Albert sagt... Natur – aber nur! (Albert Says... Nature Knows Best) is a German science cartoon series that was broadcast with 13 episodes on ZDF between 1995 and 1997.
The series is based on the books of Frederic Vester, and in foreground was the teaching of environmental and ecological awareness.

A spin-off series, called Albert auf Entdeckungstour (Albert Asks What is Life?), was released in 2002.

Currently both the series and its spinoff air on the Fix & Foxi and RiC television stations worldwide. Albert Says... Nature Knows Best is also airing in Asia, Latin America, the Middle East and the United States on the ZooMoo television channel.

== Content==
The main character Albert is a mythical creature that resembles a combination between a bird and a hamster.

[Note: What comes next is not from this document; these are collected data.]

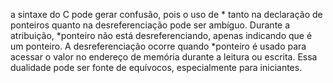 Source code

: a sintaxe do C pode gerar confusão, pois o uso de * tanto na declaração de ponteiros quanto na desreferenciação pode ser ambíguo. Durante a atribuição, *ponteiro não está desreferenciando, apenas indicando que é um ponteiro. A desreferenciação ocorre quando *ponteiro é usado para acessar o valor no endereço de memória durante a leitura ou escrita. Essa dualidade pode ser fonte de equívocos, especialmente para iniciantes.
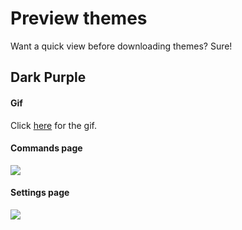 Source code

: # Preview themes

Want a quick view before downloading themes? Sure!

## Dark Purple

#### Gif
Click [here](https://i.gyazo.com/8be2f258a766bed9328fa66503a89c6c.mp4) for the gif.

#### Commands page
<img src="https://i.imgur.com/lDi8jt3.png"/>

#### Settings page
<img src="https://i.imgur.com/qT1J8Gq.png"/>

Albert, although cheeky, is characterized by curiosity and kindness, and he gets along with all animals. Albert goes on adventures to explain the workings of nature and the environment. He can fly, run, swim and dive, as well as change his size to become giant or tiny. This allows him to study nature with utmost attention to detail and increase his knowledge. In addition to the importance of nature and the environment, the animated series brings awareness to potential hazards and environmental problems. In particular, hazards arising from human or machine threat are discussed.